● **Work request**: Report every line in the records below that holds the word "begin".

Data excerpts
━━━━━━

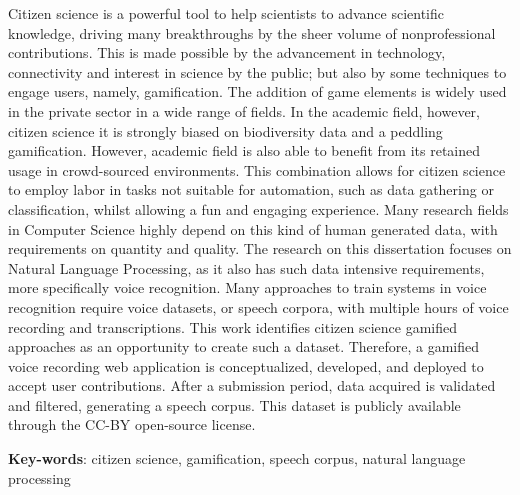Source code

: 
\setlength{\absparsep}{18pt}
\begin{resumo}
    Citizen science is a powerful tool to help scientists to advance scientific knowledge, driving many breakthroughs by the sheer volume of nonprofessional contributions. This is made possible by the advancement in technology, connectivity and interest in science by the public; but also by some techniques to engage users, namely, gamification. The addition of game elements is widely used in the private sector in a wide range of fields. In the academic field, however, citizen science it is strongly biased on biodiversity data and a peddling gamification. However, academic field is also able to benefit from its retained usage in crowd-sourced environments. This combination allows for citizen science to employ labor in tasks not suitable for automation, such as data gathering or classification, whilst allowing a fun and engaging experience. Many research fields in Computer Science highly depend on this kind of human generated data, with requirements on quantity and quality. The research on this dissertation focuses on Natural Language Processing, as it also has such data intensive requirements, more specifically voice recognition. Many approaches to train systems in voice recognition require voice datasets, or speech corpora, with multiple hours of voice recording and transcriptions. This work identifies citizen science gamified approaches as an opportunity to create such a dataset. Therefore, a gamified voice recording web application is conceptualized, developed, and deployed to accept user contributions. After a submission period, data acquired is validated and filtered, generating a speech corpus. This dataset is publicly available through the CC-BY open-source license.
	\vspace{\onelineskip}
	\noindent 
	
	\textbf{Key-words}: citizen science, gamification, speech corpus, natural language processing
\end{resumo}
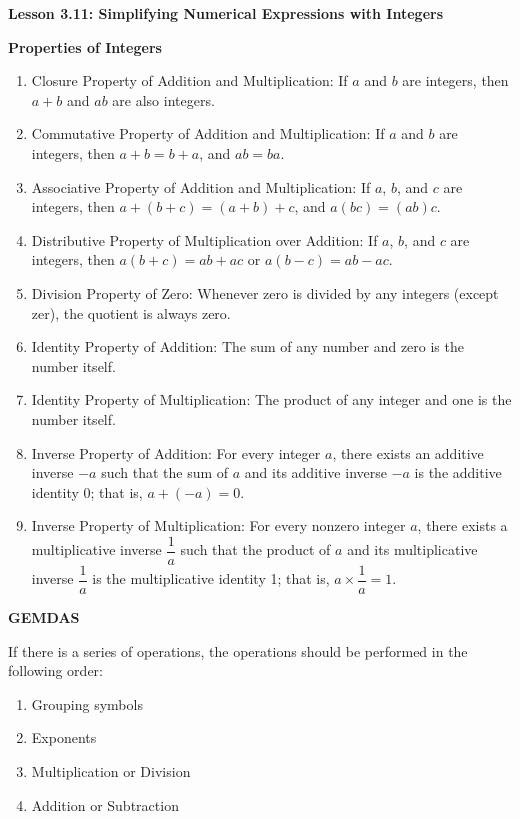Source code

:\begin{center}
\textbf{Lesson 3.11: Simplifying Numerical Expressions with Integers}
\end{center}

\vspace*{-1.5ex}

\noindent\textbf{Properties of Integers}
\begin{enumerate}[noitemsep, label = \color{blue}\arabic*. ]
\item Closure Property of Addition and Multiplication: If \(a\) and \(b\) are integers, then \(a + b\) and \(ab\) are also integers.
\item Commutative Property of Addition and Multiplication: If \(a\) and \(b\) are integers, then \(a + b = b + a\), and \(ab = ba\).
\item Associative Property of Addition and Multiplication:  If \(a\), \(b\), and \(c\) are integers, then \(a + (b + c) = (a + b) + c\), and \(a(bc) = (ab)c\).
\item Distributive Property of Multiplication over Addition:  If \(a\), \(b\), and \(c\) are integers, then \(a(b + c) = ab + ac\) or \(a(b - c) = ab - ac\).
\item Division Property of Zero: Whenever zero is divided by any integers (except zer), the quotient is always zero.
\item Identity Property of Addition: The sum of any number and zero is the number itself.
\item Identity Property of Multiplication: The product of any integer and one is the number itself.
\item Inverse Property of Addition: For every integer \(a\), there exists an additive inverse \(-a\) such that the sum of \(a\) and its additive inverse \(-a\) is the additive identity 0; that is, \(a + (-a) = 0\).
\item Inverse Property of Multiplication: For every nonzero integer \(a\), there exists a multiplicative inverse \(\dfrac{1}{a}\) such that the product of \(a\) and its multiplicative inverse \(\dfrac{1}{a}\) is the multiplicative identity 1; that is, \(a \times \dfrac{1}{a} = 1\).
\end{enumerate}

\noindent\textbf{GEMDAS}

If there is a series of operations, the operations should be performed in the following order:
\begin{multicols}{2}
\begin{enumerate}[noitemsep, label = \color{blue}\arabic*. ]
\item Grouping symbols %
\item Exponents
\item Multiplication or Division
\item Addition or Subtraction
\end{enumerate}
\end{multicols}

━━━━━━

● **Output for this task**:
\begin{resumo}
:\begin{center}
\begin{enumerate}[noitemsep, label = \color{blue}\arabic*. ]
\begin{multicols}{2}
\begin{enumerate}[noitemsep, label = \color{blue}\arabic*. ]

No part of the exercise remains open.